[v6,18/41] mm: Introduce VM_SHADOW_STACK for shadow stack memory

Message ID 20230218211433.26859-19-rick.p.edgecombe@intel.com
State New
Headers
Series Shadow stacks for userspace |

Commit Message

Edgecombe, Rick P Feb. 18, 2023, 9:14 p.m. UTC
  From: Yu-cheng Yu <yu-cheng.yu@intel.com>

The x86 Control-flow Enforcement Technology (CET) feature includes a new
type of memory called shadow stack. This shadow stack memory has some
unusual properties, which requires some core mm changes to function
properly.

A shadow stack PTE must be read-only and have _PAGE_DIRTY set. However,
read-only and Dirty PTEs also exist for copy-on-write (COW) pages. These
two cases are handled differently for page faults. Introduce
VM_SHADOW_STACK to track shadow stack VMAs.

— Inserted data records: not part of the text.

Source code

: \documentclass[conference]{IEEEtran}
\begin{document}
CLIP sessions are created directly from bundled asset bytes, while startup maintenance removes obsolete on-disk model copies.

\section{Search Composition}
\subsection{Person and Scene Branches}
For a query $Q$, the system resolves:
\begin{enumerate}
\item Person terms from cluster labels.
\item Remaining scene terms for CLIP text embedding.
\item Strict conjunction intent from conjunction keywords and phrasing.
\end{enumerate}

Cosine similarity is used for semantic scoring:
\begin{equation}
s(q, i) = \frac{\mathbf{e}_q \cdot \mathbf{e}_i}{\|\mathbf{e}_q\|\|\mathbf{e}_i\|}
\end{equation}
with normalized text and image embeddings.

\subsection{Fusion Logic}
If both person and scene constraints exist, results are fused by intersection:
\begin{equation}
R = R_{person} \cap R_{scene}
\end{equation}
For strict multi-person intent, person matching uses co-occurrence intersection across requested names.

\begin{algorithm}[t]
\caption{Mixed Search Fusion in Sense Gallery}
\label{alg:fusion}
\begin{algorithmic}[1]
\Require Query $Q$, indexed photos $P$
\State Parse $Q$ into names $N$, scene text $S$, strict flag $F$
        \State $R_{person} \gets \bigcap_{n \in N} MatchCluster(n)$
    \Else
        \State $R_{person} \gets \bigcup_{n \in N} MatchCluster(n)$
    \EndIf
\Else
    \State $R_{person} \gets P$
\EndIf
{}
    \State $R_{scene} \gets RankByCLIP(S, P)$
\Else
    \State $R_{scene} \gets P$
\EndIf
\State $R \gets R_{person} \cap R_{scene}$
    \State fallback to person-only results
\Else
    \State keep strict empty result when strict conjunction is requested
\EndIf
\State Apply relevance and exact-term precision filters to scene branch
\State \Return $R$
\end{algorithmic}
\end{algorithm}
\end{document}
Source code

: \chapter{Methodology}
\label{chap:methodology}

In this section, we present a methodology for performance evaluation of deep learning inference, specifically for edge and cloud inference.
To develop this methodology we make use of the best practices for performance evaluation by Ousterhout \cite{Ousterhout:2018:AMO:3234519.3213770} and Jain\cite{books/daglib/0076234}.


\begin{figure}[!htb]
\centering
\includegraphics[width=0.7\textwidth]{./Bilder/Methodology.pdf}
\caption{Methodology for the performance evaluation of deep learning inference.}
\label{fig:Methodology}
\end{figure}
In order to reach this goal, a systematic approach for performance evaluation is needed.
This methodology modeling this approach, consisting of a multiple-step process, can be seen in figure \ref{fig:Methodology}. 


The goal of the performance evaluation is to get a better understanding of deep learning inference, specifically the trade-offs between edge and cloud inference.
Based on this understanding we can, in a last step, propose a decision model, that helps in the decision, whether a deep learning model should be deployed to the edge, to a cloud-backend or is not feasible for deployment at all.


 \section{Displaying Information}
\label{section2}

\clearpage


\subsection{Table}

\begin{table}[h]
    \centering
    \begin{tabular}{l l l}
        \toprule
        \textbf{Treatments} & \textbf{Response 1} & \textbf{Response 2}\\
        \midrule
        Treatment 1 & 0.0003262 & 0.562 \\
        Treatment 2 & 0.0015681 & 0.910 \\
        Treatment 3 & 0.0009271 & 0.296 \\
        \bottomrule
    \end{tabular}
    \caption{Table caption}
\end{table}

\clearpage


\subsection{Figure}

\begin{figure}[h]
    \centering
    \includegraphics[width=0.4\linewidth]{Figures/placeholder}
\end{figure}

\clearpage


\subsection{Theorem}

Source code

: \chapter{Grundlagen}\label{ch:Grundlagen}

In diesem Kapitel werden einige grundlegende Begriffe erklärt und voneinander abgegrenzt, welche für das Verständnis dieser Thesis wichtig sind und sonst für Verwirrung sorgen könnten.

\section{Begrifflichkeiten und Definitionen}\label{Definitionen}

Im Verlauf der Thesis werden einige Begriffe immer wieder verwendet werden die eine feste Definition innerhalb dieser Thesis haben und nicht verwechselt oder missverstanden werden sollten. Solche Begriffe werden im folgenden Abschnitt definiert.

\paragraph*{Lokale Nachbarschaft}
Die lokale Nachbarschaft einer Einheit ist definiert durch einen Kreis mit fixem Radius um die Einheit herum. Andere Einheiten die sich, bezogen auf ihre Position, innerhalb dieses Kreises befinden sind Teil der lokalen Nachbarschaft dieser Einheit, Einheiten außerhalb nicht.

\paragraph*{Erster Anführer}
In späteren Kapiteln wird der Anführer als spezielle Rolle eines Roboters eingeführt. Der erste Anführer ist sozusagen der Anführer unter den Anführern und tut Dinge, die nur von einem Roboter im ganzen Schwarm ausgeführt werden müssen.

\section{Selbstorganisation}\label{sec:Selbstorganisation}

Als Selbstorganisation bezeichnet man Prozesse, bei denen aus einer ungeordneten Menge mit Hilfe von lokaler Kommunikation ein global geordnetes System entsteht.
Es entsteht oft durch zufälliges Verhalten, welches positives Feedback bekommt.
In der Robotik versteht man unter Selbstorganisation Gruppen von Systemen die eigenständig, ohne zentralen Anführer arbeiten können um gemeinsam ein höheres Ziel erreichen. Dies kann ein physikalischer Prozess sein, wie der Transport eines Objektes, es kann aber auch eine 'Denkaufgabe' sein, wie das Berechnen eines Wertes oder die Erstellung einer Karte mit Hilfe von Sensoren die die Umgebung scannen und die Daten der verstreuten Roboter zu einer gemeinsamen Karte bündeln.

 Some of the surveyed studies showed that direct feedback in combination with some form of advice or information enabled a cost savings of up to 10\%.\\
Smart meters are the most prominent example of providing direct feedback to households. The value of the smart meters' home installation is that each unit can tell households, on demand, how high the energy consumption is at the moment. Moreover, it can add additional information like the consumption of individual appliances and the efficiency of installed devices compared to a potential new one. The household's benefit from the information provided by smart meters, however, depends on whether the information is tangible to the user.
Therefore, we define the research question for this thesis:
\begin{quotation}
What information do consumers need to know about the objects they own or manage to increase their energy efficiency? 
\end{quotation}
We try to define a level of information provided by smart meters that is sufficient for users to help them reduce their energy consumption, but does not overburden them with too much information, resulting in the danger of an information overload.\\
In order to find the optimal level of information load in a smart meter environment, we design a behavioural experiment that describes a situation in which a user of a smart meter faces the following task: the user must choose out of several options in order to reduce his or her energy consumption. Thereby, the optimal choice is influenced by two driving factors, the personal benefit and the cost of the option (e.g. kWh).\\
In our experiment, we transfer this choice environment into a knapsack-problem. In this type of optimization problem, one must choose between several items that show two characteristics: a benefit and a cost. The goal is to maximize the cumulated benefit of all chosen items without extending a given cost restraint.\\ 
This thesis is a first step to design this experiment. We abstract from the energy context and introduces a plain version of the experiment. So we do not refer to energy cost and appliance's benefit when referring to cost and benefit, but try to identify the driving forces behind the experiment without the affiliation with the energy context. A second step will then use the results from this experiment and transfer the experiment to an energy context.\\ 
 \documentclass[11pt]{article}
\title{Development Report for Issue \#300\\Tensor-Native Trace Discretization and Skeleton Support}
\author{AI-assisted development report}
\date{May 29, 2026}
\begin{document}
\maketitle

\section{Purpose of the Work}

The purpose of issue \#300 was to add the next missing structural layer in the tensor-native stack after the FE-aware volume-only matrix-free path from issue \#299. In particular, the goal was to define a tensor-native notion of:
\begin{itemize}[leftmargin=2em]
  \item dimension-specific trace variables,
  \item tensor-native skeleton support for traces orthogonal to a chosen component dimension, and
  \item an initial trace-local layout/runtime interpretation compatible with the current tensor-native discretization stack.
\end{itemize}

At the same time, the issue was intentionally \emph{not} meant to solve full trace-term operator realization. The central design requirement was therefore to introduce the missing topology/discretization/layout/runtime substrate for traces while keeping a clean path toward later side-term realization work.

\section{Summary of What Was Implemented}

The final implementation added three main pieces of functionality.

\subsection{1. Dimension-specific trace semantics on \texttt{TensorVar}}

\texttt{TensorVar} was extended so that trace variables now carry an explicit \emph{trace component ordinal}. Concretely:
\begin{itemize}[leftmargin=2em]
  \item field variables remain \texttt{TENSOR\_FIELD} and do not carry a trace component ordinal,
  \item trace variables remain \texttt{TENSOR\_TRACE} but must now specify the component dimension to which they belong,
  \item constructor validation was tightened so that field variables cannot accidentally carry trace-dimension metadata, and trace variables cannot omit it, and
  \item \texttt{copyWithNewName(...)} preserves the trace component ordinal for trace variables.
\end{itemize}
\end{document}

Reviewed-by: Kees Cook <keescook@chromium.org>
Tested-by: Pengfei Xu <pengfei.xu@intel.com>
Tested-by: John Allen <john.allen@amd.com>
Signed-off-by: Yu-cheng Yu <yu-cheng.yu@intel.com>
Reviewed-by: Kirill A. Shutemov <kirill.shutemov@linux.intel.com>
Signed-off-by: Rick Edgecombe <rick.p.edgecombe@intel.com>
Cc: Kees Cook <keescook@chromium.org>

---
v6:
 - Add comment about VM_SHADOW_STACK not being allowed with VM_SHARED
   (David Hildenbrand)

v3:
 - Drop arch specific change in arch_vma_name(). The memory can show as
   anonymous (Kirill)
 - Change CONFIG_ARCH_HAS_SHADOW_STACK to CONFIG_X86_USER_SHADOW_STACK
   in show_smap_vma_flags() (Boris)
---
 Documentation/filesystems/proc.rst | 1 +
 fs/proc/task_mmu.c                 | 3 +++
 include/linux/mm.h                 | 8 ++++++++
 3 files changed, 12 insertions(+)
  

Comments

David Hildenbrand Feb. 20, 2023, 12:56 p.m. UTC | #1
On 18.02.23 22:14, Rick Edgecombe wrote:
> From: Yu-cheng Yu <yu-cheng.yu@intel.com>
> 
> The x86 Control-flow Enforcement Technology (CET) feature includes a new
> type of memory called shadow stack. This shadow stack memory has some
> unusual properties, which requires some core mm changes to function
> properly.
> 
> A shadow stack PTE must be read-only and have _PAGE_DIRTY set. However,
> read-only and Dirty PTEs also exist for copy-on-write (COW) pages. These
> two cases are handled differently for page faults. Introduce
> VM_SHADOW_STACK to track shadow stack VMAs.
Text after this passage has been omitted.